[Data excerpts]
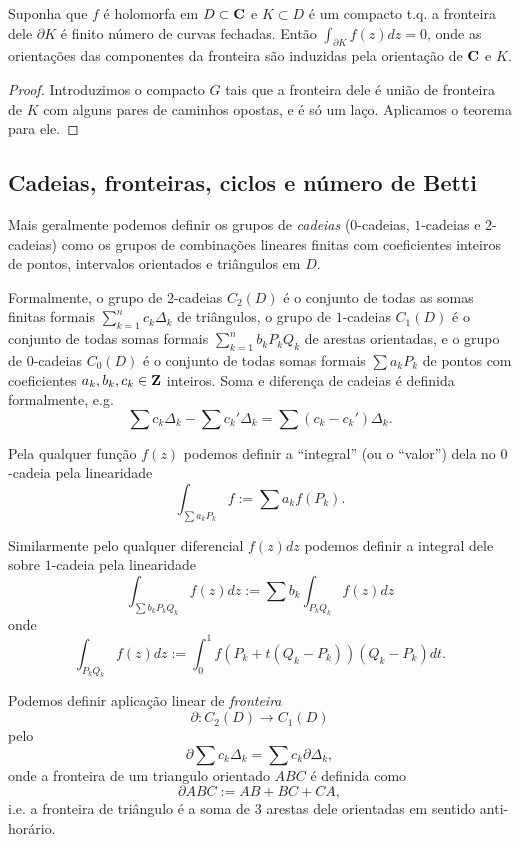 \begin{teorema}
\label{t:cauchy-k}
Suponha que $f$ é holomorfa em $D\subset \mathbf{C}$ e $K \subset D$ é um compacto t.q.
a fronteira dele $\partial K$ é finito número de curvas fechadas. Então $\int_{\partial K} f(z) dz = 0$,
onde as orientações das componentes da fronteira são induzidas pela orientação de $\mathbf{C}$ e $K$.
\end{teorema}
\begin{proof}
Introduzimos o compacto $G$ tais que a fronteira dele é união de fronteira de $K$
com alguns pares de caminhos opostas, e é só um laço.  Aplicamos o teorema para ele.
\end{proof}


\subsection{Cadeias, fronteiras,  ciclos e número de Betti}

Mais geralmente podemos definir os grupos de \emph{cadeias} ($0$-cadeias, $1$-cadeias e $2$-cadeias)
como os grupos de combinações lineares finitas com coeficientes inteiros de pontos, intervalos orientados e triângulos em $D$.

Formalmente, o grupo de $2$-cadeias $C_2(D)$ é o conjunto de todas as somas finitas formais $\sum_{k=1}^n c_k \Delta_k$ de triângulos,
o grupo de $1$-cadeias $C_1(D)$ é o conjunto de todas somas formais $\sum_{k=1}^n b_k P_kQ_k$ de arestas orientadas,
e o grupo de $0$-cadeias $C_0(D)$ é o conjunto de todas somas formais $\sum a_k P_k$ de pontos
com coeficientes $a_k,b_k,c_k \in \mathbf{Z}$ inteiros. Soma e diferença de cadeias é definida formalmente, e.g.
\[ \sum c_k \Delta_k - \sum c_k' \Delta_k = \sum (c_k - c_k') \Delta_k. \]

Pela qualquer função $f(z)$ podemos definir a ``integral'' (ou o ``valor'') dela no $0$-cadeia pela linearidade
\[ \int_{\sum a_k P_k} f := \sum a_k f(P_k). \]

Similarmente pelo qualquer diferencial $f(z) dz$ podemos definir a integral dele sobre $1$-cadeia pela linearidade
\[ \int_{\sum b_k P_kQ_k} f(z) dz := \sum b_k \int_{P_kQ_k} f(z) dz \]
onde 
\[ \int_{P_k Q_k} f(z) dz := \int_0^1 f(P_k + t(Q_k-P_k)) (Q_k-P_k) dt. \]

Podemos definir aplicação linear de \emph{fronteira}
\[ \partial: C_2(D) \to C_1(D) \]
pelo
\[ \partial \sum c_k \Delta_k = \sum c_k \partial \Delta_k, \]
onde a fronteira de um triangulo orientado $ABC$ é definida como 
\[ \partial ABC := AB + BC + CA, \]
i.e. a fronteira de triângulo é a soma de 3 arestas dele orientadas em sentido anti-horário.

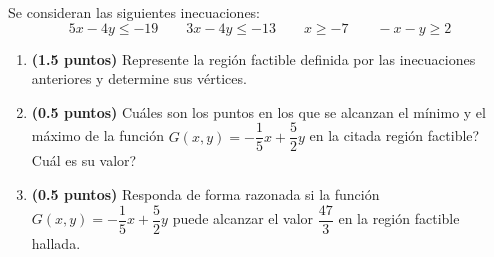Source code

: 
Se consideran las siguientes inecuaciones:
\[
5x-4y\leq -19\qquad 3x-4y\leq -13\qquad x\geq -7\qquad -x-y\geq 2
\]
\begin{enumerate}[label=\alph*)]
  \item \textbf{(1.5 puntos)} Represente la región factible definida por las
  inecuaciones anteriores y determine sus vértices.
  \item \textbf{(0.5 puntos)} \textquestiondown{}Cuáles son los puntos en los
  que se alcanzan el mínimo y el máximo de la función
  $G(x,y)=-\dfrac{1}{5}x+\dfrac{5}{2}y$ en la citada región factible?
  \textquestiondown{}Cuál es su valor?
  \item \textbf{(0.5 puntos)} Responda de forma razonada si la función
  $G(x,y)=-\dfrac{1}{5}x+\dfrac{5}{2}y$ puede alcanzar el valor $\dfrac{47}{3}$
  en la región factible hallada.
\end{enumerate}

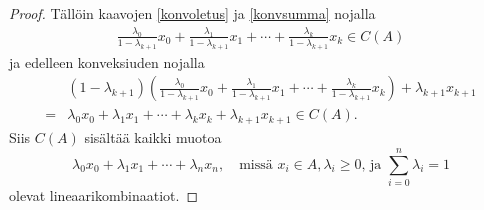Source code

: \documentclass[12pt,a4paper,leqno]{report}
\theoremstyle{plain}
\theoremstyle{definition}
\theoremstyle{remark}
\begin{document}
\begin{proof}
Tällöin kaavojen \ref{konvoletus} ja \ref{konvsumma} nojalla
\begin{equation*}
\begin{split}
\frac{ \lambda_0}{1-\lambda_{k+1}} x_0+\frac{ \lambda_1}{1-\lambda_{k+1}} x_1+\cdots+\frac{ \lambda_k}{1-\lambda_{k+1}} x_{k}\in C(A)
\end{split}
\end{equation*}
ja edelleen konveksiuden nojalla
\begin{equation*}
\begin{split}
&(1-\lambda_{k+1})\left(\frac{ \lambda_0}{1-\lambda_{k+1}} x_0+\frac{ \lambda_1}{1-\lambda_{k+1}} x_1+\cdots+\frac{ \lambda_k}{1-\lambda_{k+1}} x_{k}\right) +\lambda_{k+1} x_{k+1}\\
=&\lambda_0 x_0+\lambda_1 x_1+\cdots+\lambda_{k} x_{k}+\lambda_{k+1} x_{k+1}\in C(A).
\end{split}
\end{equation*}
%
%
%
%
Siis $C(A)$ sisältää kaikki muotoa%
\begin{equation*}
\lambda_0 x_0+\lambda_1 x_1+\cdots+\lambda_{n} x_{n},
\quad\text{missä } x_i\in A, \lambda_i\geq0\text{, ja }
\sum_{i=0}^{n}{\lambda_i}=1
\end{equation*} 
olevat lineaarikombinaatiot.
%
%
%


\end{proof}
\end{document}
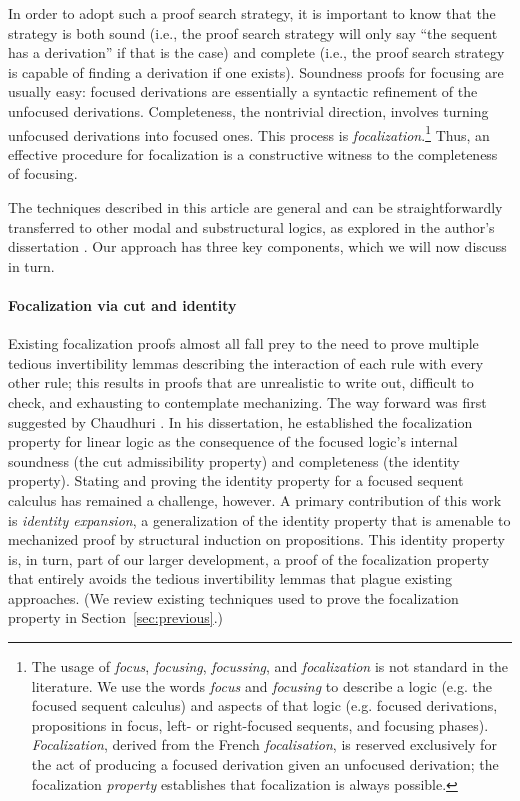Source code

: \documentclass[acmtocl]{robtrans}\pdfoutput=1
\begin{document}
In order to adopt such a proof search strategy, it is important to
know that the strategy is both sound (i.e., the proof search strategy
will only say ``the sequent has a derivation'' if that is the case)
and complete (i.e., the proof search strategy is capable of finding a
derivation if one exists). Soundness proofs for focusing are usually easy:
focused derivations are essentially a syntactic refinement of the
unfocused derivations.  Completeness, the nontrivial direction,
involves turning unfocused derivations into focused ones. This process
is {\it focalization}.\footnote{The usage of {\it focus}, {\it
    focusing}, {\it focussing}, and {\it focalization} is not standard
  in the literature. We use the words {\it
    focus} and {\it focusing} to describe a logic (e.g. the focused
  sequent calculus) and aspects of that logic (e.g. focused
  derivations, propositions in focus, left- or right-focused sequents,
  and focusing phases).  {\it Focalization}, derived from the French
  {\it focalisation}, is reserved exclusively for the act of producing
  a focused derivation given an unfocused derivation; the focalization
  {\it property} establishes that focalization is always possible.} Thus, an effective procedure for
focalization is a constructive witness to the completeness of
focusing.

The techniques described in this article are general and can be
straightforwardly transferred to other modal and substructural logics,
as explored in the author's dissertation
\cite{simmons12substructural}. Our approach has three key
components, which we will now discuss in turn.

\paragraph*{Focalization via cut and identity}
Existing focalization proofs almost all fall prey to the need to prove
multiple tedious invertibility lemmas describing the interaction of
each rule with every other rule; this results in proofs that are
unrealistic to write out, difficult to check, and exhausting to
contemplate mechanizing. The way forward was first suggested by
Chaudhuri . In his dissertation, he
established the focalization property for linear logic as the
consequence of the focused logic's internal soundness (the cut
admissibility property) and completeness (the identity property).
Stating and proving the identity property for a focused sequent
calculus has remained a challenge, however. A primary contribution of
this work is {\it identity expansion}, a generalization of the
identity property that is amenable to mechanized proof by structural
induction on propositions. This identity property is, in turn, part of
our larger development, a proof of the focalization property that
entirely avoids the tedious invertibility lemmas that plague existing
approaches.  (We review existing techniques used to prove the
focalization property in Section~\ref{sec:previous}.)
\end{document}
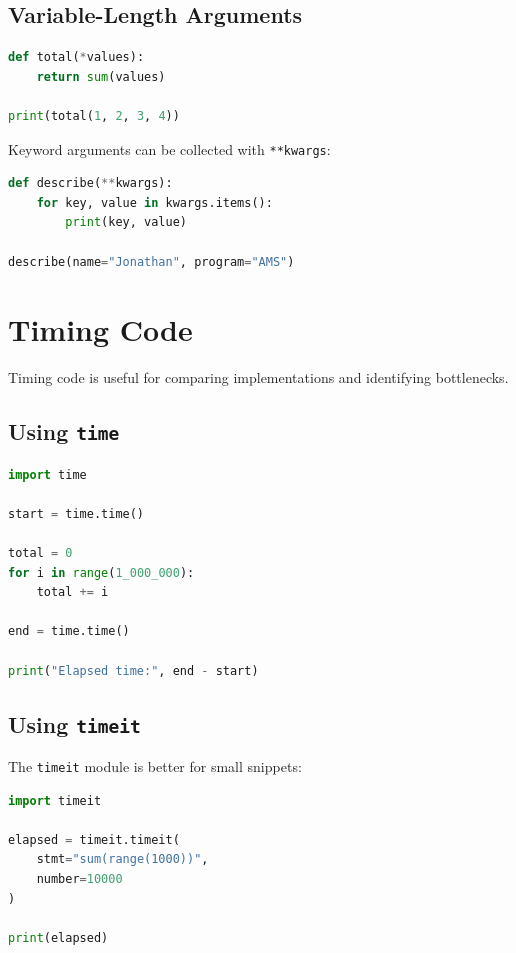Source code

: \documentclass[12pt,oneside]{book}
\numberwithin{equation}{section}
\theoremstyle{definition}
\theoremstyle{plain}
\theoremstyle{remark}
\begin{document}
\subsection{Variable-Length Arguments}

\begin{lstlisting}[language=Python]
def total(*values):
    return sum(values)

print(total(1, 2, 3, 4))
\end{lstlisting}

Keyword arguments can be collected with \texttt{**kwargs}:
\begin{lstlisting}[language=Python]
def describe(**kwargs):
    for key, value in kwargs.items():
        print(key, value)

describe(name="Jonathan", program="AMS")
\end{lstlisting}

\section{Timing Code}

Timing code is useful for comparing implementations and identifying bottlenecks.

\subsection{Using \texttt{time}}

\begin{lstlisting}[language=Python]
import time

start = time.time()

total = 0
for i in range(1_000_000):
    total += i

end = time.time()

print("Elapsed time:", end - start)
\end{lstlisting}

\subsection{Using \texttt{timeit}}

The \texttt{timeit} module is better for small snippets:
\begin{lstlisting}[language=Python]
import timeit

elapsed = timeit.timeit(
    stmt="sum(range(1000))",
    number=10000
)

print(elapsed)
\end{lstlisting}
\end{document}
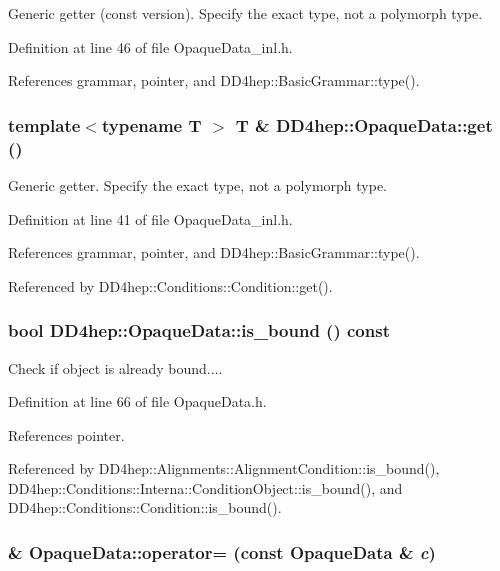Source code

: Generic getter (const version). Specify the exact type, not a polymorph type. 

Definition at line 46 of file OpaqueData\_\-inl.h.

References grammar, pointer, and DD4hep::BasicGrammar::type().\hypertarget{class_d_d4hep_1_1_opaque_data_aab4604ebb0ec5b4de22b84c3b3489ca6}{
\subsubsection[{get}]{\setlength{\rightskip}{0pt plus 5cm}template$<$typename T $>$ {\bf T} \& DD4hep::OpaqueData::get ()}}
\label{class_d_d4hep_1_1_opaque_data_aab4604ebb0ec5b4de22b84c3b3489ca6}


Generic getter. Specify the exact type, not a polymorph type. 

Definition at line 41 of file OpaqueData\_\-inl.h.

References grammar, pointer, and DD4hep::BasicGrammar::type().

Referenced by DD4hep::Conditions::Condition::get().\hypertarget{class_d_d4hep_1_1_opaque_data_a1898df776b793f7d0928a1756137cd1c}{
\subsubsection[{is\_\-bound}]{\setlength{\rightskip}{0pt plus 5cm}bool DD4hep::OpaqueData::is\_\-bound () const}}
\label{class_d_d4hep_1_1_opaque_data_a1898df776b793f7d0928a1756137cd1c}


Check if object is already bound.... 

Definition at line 66 of file OpaqueData.h.

References pointer.

Referenced by DD4hep::Alignments::AlignmentCondition::is\_\-bound(), DD4hep::Conditions::Interna::ConditionObject::is\_\-bound(), and DD4hep::Conditions::Condition::is\_\-bound().\hypertarget{class_d_d4hep_1_1_opaque_data_ab939ef76406d35f26e6913a392741e72}{
\subsubsection[{operator=}]{ \& OpaqueData::operator= (const {\bf OpaqueData} \& {\em c})}}
\label{class_d_d4hep_1_1_opaque_data_ab939ef76406d35f26e6913a392741e72}



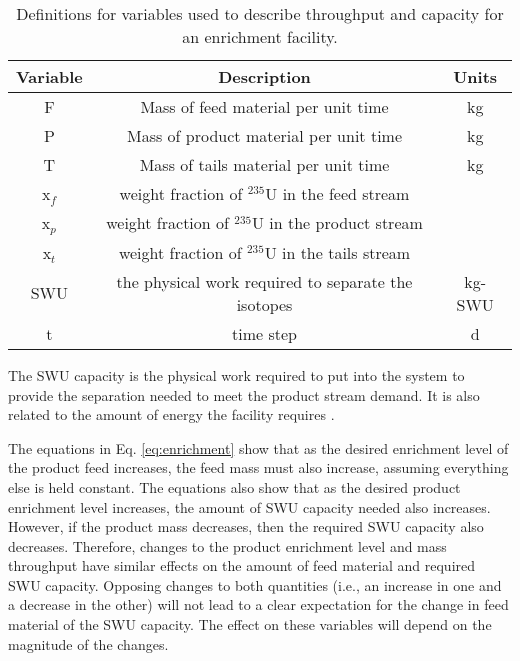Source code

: \begin{table}
    \centering
    \caption{Definitions for variables used to describe throughput and 
    capacity for an enrichment facility.}
    \label{tab:enrichment_variables}
    \begin{tabular}{c c c}
        \hline
        Variable & Description & Units\\\hline
        F & Mass of feed material per unit time & kg\\
        P & Mass of product material per unit time & kg \\
        T & Mass of tails material per unit time & kg\\
        x$_f$ & weight fraction of $^{235}$U in the feed stream &\\
        x$_p$ & weight fraction of $^{235}$U in the product stream & \\
        x$_t$ & weight fraction of $^{235}$U in the tails stream & \\
        \gls{SWU} & the physical work required to separate the isotopes & kg-SWU\\
        t & time step & d\\
        \hline
    \end{tabular}
\end{table}

\noindent The \acrfull{SWU} capacity 
is the physical work required to put into the system to provide the 
separation needed to meet the product stream demand. It is also related 
to the amount of energy the facility 
requires \cite{tsoulfanidis_nuclear_2013}. 

The equations in Eq. \ref{eq:enrichment} show that as the desired enrichment level 
of the product feed increases, the feed mass must also increase, assuming everything 
else is held constant. The equations also show that as the desired 
product 
enrichment level increases, the amount of \gls{SWU} capacity needed also increases. 
However, if the product mass decreases, then the required \gls{SWU} capacity 
also decreases. Therefore, changes to the product enrichment level and mass 
throughput have similar effects on the amount of feed material and required 
\gls{SWU} capacity. Opposing changes to both quantities 
(i.e., an increase in one and a decrease in the other) will not lead to a clear 
expectation for the change in feed material of the \gls{SWU} capacity. 
The effect on these variables will depend on the magnitude of the changes.

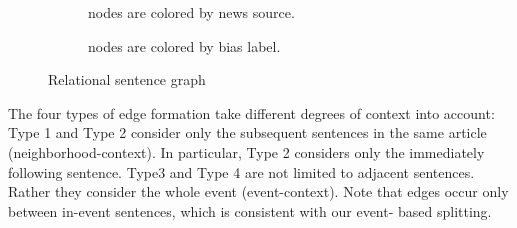 \documentclass[letterpaper]{article} %
\begin{document}
\begin{figure}[!htbp]
\begin{subfigure}[t]{.35\linewidth}
    \caption{\scriptsize nodes are colored by news source.}
    \label{subfig:mattissrc}
  \end{subfigure}
  \begin{subfigure}[t]{.35\linewidth}
    \caption{\scriptsize nodes are colored by bias label.}
    \label{subfig:mattisbias}
  \end{subfigure}
   \caption{\scriptsize Relational sentence graph} 
  \label{fig:adg}
\end{figure}



The four types of edge formation take different degrees of context into account: Type 1 and Type 2 consider only the subsequent sentences in the same article (neighborhood-context). In particular, Type 2 considers only the immediately following sentence. Type3 and Type 4 are not limited to adjacent sentences. Rather they consider the whole event (event-context). Note that edges occur only between in-event sentences, which is consistent with our event- based splitting.
\end{document}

- [WHAT YOU WILL DO]
Look at the records above. Copy every line where the string "weight" occurs.

- [WRITTEN RESPONSE]
        x$_f$ & weight fraction of $^{235}$U in the feed stream &\\
        x$_p$ & weight fraction of $^{235}$U in the product stream & \\
        x$_t$ & weight fraction of $^{235}$U in the tails stream & \\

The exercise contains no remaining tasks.